博物館には,地域住民や利用者から「この生き物の名前を教えてください」というような質問が寄せられることが多い.これらに適切な回答や対応,アドバイスを行い,より利用者の興味や自発的学習効果を高めていくことは,博物館のもつレファレンス機能として重要であると考えられる.
滋賀県立琵琶湖博物館では年間1400件ほどの質問が届いており,専門分野に応じてそれぞれの学芸員が対応するが,このうち,演者のもとには1年を通じて200~300件ほどの質問が届く.2012年4月から2016年3月までに演者が対応した1196件の質問について,その分野を分類すると,①生物の名前・同定に関する質問,②生物・地域の情報・知識に関する質問,③生物の飼育や病気の治療に関わる相談・質問,の大きく3つに分けられた.そして,その中においては,思いもよらず,こちらが地域の生物相や生態学的な知見を得ることができた質問もあった.例えば,県内でこれまで記録が少なかった在来種の分布に関する新情報,外来種の発見情報,個体変異(アルビノ,色素欠乏など)等についてである.そして,このような博物館への質問・連絡がきっかけとなって学術的にも貴重な記録になった事例も少なからず存在する.2020年に滋賀県内で約30年ぶりにコガタノゲンゴロウが発見されたことも学芸員への質問が基点であった.

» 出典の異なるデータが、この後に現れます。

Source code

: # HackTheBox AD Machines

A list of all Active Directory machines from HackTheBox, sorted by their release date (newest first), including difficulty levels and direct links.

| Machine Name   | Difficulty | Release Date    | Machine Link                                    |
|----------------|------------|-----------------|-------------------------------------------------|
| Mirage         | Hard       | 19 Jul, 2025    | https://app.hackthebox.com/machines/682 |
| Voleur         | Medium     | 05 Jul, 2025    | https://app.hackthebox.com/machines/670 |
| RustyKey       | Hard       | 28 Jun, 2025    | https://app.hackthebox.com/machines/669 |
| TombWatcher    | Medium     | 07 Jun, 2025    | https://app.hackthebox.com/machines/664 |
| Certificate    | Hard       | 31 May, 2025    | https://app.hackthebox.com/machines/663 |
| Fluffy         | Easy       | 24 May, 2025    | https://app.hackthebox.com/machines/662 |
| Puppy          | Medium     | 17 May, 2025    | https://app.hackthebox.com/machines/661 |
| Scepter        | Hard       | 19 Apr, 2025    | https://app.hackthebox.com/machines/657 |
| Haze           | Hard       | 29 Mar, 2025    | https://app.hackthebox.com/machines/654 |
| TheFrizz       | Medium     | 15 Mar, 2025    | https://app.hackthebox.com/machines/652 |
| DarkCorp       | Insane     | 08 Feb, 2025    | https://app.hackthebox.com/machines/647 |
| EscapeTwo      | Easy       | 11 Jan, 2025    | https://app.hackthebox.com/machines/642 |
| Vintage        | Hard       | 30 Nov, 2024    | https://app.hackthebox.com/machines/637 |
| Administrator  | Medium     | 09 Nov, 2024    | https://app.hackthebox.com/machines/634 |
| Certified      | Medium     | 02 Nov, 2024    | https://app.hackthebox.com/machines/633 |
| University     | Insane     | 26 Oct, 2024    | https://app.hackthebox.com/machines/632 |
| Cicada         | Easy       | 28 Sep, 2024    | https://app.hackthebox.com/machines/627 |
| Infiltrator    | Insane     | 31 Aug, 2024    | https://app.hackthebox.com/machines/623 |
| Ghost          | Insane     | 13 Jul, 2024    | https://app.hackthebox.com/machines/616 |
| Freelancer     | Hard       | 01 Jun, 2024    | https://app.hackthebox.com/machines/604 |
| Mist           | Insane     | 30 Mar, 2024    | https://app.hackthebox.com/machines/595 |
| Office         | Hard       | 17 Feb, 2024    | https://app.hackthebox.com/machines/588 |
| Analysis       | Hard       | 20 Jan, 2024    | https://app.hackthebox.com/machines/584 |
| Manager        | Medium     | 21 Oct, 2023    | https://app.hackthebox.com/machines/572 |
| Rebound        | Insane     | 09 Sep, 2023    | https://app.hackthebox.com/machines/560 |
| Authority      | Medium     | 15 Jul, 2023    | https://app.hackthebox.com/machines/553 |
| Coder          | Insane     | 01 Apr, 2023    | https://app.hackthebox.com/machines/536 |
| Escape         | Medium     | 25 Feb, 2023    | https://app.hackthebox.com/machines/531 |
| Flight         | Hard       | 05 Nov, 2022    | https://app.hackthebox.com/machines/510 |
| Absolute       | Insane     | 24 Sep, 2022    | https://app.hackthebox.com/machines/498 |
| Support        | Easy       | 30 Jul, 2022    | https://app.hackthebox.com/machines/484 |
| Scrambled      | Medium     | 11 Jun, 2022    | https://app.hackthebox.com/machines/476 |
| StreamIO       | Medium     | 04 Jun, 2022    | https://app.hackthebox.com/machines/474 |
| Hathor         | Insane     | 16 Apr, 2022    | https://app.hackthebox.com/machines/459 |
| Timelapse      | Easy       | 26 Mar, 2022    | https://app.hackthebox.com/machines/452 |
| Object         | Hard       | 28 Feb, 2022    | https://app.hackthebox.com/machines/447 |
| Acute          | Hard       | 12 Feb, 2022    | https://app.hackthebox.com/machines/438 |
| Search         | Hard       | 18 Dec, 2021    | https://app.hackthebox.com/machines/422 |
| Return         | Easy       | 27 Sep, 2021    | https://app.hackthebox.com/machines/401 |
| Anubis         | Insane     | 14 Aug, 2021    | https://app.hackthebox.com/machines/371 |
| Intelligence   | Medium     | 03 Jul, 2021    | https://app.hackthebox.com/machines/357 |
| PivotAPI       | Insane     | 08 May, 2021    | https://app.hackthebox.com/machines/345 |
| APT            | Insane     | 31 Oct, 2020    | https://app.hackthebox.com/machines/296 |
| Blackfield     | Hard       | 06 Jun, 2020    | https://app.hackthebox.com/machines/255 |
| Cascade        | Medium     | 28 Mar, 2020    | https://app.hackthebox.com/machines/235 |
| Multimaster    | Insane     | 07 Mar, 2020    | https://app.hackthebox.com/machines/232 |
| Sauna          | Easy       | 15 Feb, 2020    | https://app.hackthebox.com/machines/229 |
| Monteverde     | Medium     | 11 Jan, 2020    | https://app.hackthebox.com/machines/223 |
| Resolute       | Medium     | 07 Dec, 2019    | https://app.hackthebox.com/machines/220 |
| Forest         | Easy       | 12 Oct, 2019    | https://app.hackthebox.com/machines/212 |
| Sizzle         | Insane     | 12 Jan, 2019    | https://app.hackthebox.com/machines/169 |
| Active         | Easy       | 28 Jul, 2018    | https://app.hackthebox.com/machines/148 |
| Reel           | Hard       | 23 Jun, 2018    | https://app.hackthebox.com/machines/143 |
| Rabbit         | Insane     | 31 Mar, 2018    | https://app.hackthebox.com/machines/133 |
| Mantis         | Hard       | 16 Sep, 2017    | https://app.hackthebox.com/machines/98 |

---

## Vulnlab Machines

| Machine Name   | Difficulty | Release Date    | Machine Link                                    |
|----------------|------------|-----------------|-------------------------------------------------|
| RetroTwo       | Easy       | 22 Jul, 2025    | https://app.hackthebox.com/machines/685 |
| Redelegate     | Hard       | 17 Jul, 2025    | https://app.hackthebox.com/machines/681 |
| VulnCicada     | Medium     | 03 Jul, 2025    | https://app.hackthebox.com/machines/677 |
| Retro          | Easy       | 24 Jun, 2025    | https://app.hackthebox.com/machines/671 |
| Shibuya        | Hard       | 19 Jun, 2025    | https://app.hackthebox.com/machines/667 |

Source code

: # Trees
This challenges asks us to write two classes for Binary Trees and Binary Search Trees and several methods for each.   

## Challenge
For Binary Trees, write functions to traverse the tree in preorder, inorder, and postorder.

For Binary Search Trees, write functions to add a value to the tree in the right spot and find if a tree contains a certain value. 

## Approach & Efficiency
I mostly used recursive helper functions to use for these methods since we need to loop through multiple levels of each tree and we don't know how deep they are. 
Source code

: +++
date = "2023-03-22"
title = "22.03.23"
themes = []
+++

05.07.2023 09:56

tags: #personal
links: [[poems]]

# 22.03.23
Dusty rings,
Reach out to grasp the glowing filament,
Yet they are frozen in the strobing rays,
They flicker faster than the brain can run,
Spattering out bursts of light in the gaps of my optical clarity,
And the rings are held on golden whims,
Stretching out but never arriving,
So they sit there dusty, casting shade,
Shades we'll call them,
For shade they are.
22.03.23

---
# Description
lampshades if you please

このような知見が得られる質問は年間で受けるすべての質問の1~3%程度と多くはないが,社会に潜在している新たな自然史・生態学的知見のソースとして,大きな価値があり,市民参加型調査などとは系譜の異なる「ネオ市民科学」であると考えられる.博物館はそのような地域に眠る多くの情報を集約できる場としての機能も果たしており,今後はこのレファレンス機能の普及やその情報の集積,活用にも注目していく必要がある.